I capannoni crollano e gli operai muoiono: 10 nuove vittime

Le persone morte per i crolli delle fabbriche modenesi sono 10 e si aggiungono alle 4 vittime di una settimana fa. Polemiche sulle strutture dichiarate agibili

La terra trema e inghiotte senza pietà le persone che lavorano. Delle 16 vittime causate dal sisma di ieri, ben dieci sono morte mentre stavano lavorando, seppellite dalle macerie dei capannoni sgretolati dalla potenza del terremoto. Stabilimenti dichiarati agibili nonostante lo sciame sismico insistente derivato dal terremoto di dieci giorni fa, sempre nelle stesse zone della provincia di Modena.

In paesi come Finale Emilia, San Felice sul Panaro, Mirandola, Medolla, Cavezzo, le campagne verdi si alternano agli stabilimenti industriali, soprattutto quelli del comparto biomedico, fiore all'occhiello della Bassa emiliana. In alcuni di essi, ieri, la violenza del sisma ha seppellito la vita, le speranze e l'operosità di dieci operai. Come se questa volta il terremoto avesse aspettato che tutti fossero al lavoro.

Terremoto del 29 maggio. Crolli a Mirandola | Foto Bisaglia



LE VITTIME - Gianni Bignardi, 62 anni, ingegnere di Mirandola, Kumar Pawan, 27 anni, operaio, Mohammad Azaar, 46 anni, caporeparto: sono morti nel crollo della Meta, industria metalmeccanica dove lavoravano insieme indiani sikh, marocchini e italiani. Bignardi stava eseguendo controlli di stabilità per capire se il capannone, dichiarato agibile, potesse sopportare ancora quello sciame sismico che dal 20 maggio non lascia in pace questa terra.

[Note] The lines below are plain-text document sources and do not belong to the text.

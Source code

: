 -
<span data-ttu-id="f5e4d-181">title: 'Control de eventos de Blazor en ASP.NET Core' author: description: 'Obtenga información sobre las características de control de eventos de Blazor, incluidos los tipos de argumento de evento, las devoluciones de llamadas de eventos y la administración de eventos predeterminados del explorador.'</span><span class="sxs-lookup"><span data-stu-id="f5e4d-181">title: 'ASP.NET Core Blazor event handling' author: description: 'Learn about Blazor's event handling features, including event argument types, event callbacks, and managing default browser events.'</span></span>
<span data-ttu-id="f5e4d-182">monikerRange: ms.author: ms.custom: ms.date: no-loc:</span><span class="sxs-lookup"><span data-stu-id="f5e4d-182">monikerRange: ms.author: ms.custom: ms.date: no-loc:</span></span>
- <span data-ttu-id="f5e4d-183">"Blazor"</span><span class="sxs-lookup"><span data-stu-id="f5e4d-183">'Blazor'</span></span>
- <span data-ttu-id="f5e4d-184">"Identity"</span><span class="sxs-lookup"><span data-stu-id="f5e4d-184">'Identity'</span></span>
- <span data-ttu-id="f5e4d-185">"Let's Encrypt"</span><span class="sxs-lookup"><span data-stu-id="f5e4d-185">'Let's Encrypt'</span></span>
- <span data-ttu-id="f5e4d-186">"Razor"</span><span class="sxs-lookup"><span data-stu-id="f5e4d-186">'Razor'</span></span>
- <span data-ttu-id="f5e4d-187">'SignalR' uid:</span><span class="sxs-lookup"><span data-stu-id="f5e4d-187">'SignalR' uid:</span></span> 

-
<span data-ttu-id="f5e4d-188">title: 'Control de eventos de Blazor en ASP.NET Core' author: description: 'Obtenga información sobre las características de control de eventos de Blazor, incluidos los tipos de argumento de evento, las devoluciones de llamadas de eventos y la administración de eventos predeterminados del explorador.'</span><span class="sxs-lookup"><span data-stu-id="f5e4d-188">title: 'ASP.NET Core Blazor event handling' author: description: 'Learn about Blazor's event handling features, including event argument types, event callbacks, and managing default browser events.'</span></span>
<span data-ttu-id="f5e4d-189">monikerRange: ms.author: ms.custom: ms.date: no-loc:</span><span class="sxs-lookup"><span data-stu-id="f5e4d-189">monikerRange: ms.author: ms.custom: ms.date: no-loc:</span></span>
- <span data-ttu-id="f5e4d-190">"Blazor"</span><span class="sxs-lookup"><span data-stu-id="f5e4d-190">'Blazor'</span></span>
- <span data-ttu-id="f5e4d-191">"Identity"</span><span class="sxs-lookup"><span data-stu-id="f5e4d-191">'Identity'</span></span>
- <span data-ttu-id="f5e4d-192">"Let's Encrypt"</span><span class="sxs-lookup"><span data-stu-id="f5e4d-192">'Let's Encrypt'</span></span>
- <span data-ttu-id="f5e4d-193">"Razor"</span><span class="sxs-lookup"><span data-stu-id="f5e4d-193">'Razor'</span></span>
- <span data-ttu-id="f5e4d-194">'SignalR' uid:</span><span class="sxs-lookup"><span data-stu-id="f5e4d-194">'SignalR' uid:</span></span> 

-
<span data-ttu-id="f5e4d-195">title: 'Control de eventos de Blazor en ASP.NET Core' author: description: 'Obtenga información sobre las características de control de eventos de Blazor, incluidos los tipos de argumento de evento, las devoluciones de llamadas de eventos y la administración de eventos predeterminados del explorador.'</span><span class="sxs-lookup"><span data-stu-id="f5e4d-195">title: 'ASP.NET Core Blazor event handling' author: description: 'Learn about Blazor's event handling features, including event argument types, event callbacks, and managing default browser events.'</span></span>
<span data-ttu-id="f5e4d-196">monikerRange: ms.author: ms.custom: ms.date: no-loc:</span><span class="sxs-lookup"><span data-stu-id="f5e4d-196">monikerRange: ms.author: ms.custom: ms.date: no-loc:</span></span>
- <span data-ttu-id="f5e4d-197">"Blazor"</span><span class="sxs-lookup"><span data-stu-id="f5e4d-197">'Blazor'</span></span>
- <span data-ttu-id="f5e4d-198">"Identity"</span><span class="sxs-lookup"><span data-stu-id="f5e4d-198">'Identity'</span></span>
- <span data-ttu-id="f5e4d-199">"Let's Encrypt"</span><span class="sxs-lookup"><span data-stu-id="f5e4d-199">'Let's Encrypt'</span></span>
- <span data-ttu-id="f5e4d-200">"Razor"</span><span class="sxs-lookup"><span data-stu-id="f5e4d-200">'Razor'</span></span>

Alle 9 del mattino, quando è arrivata la scossa potente, tutti hanno cercato di fuggire. Secondi di terrore, 10, 15 che sono sembrati un'eternità ma troppo brevi per consentire la fuga di Kumar, Gianni e Mohammad. E così sono morti, schiacciati dalle grandi travi mentre la terra tremava ancora. Non hanno probabilmente avuto nemmeno il tempo di avere paura.

Terremoto a Medolla (Modena) | FOTO GIAMPIETRO BISAGLIA



"La voglia di tutti gli abitanti di San Felice sul Panaro era quella di ricominciare ma per ora questa voglia è soffocata dalla paura, dalle poche sicurezza che abbiamo, dalle scosse che ci logorano - ha detto il sindaco di San Felice Alberto Silvestri -, ma se ritroveremo la tranquillità allora potremo farcela".

Anche a Medolla sono morti tre operai, che stavano lavorando nella Haemotronic, e tre sono i morti alla Bbg di San Giacomo Roncole, a Mirandola e una donna in un mobilificio di Cavezzo. Qui il capannone si è piegato su se stesso, dopo che la terra ha tremato per 15 secondi. Anche in questo caso, queste persone lavoravano perché attraverso il lavoro speravano di sconfiggere il terremoto e la sua forza imprevedibile e devastante. "Volevano reagire", ha detto il sindaco Silvestri. "Questa volta ci ha colpito mentre tentavamo di riprenderci", gli ha fatto eco il sindaco di Finale Fernando Ferioli. Si stava facendo sera, a San Felice, e la terra continuava a tremare e a scuotere uomini e case. E nel silenzio si avvertiva il cigolio delle strutture distrutte.



"Non è giusto - ha detto un amico di Kumar, sikh come lui -, è tornato a lavorare perché sapeva che se non lo faceva perdeva il posto e ha due figli piccoli, davvero non poteva permetterselo. Ma il padrone aveva detto che era tutto sicuro. Tutta la comunità pregherà per lui e per i suoi compagni di lavoro". "E adesso come faremo?" dice tra le lacrime un amico di Mohammad, che nella fabbrica distrutta vede l'addio ad un amico "che era un fratello" ma anche la fine di un lavoro che gli consentiva indipendenza. Come faremo: è questa la domanda che tutti si fanno nella bella, operosa, squassata Bassa. Qualcuno saprà dare una risposta?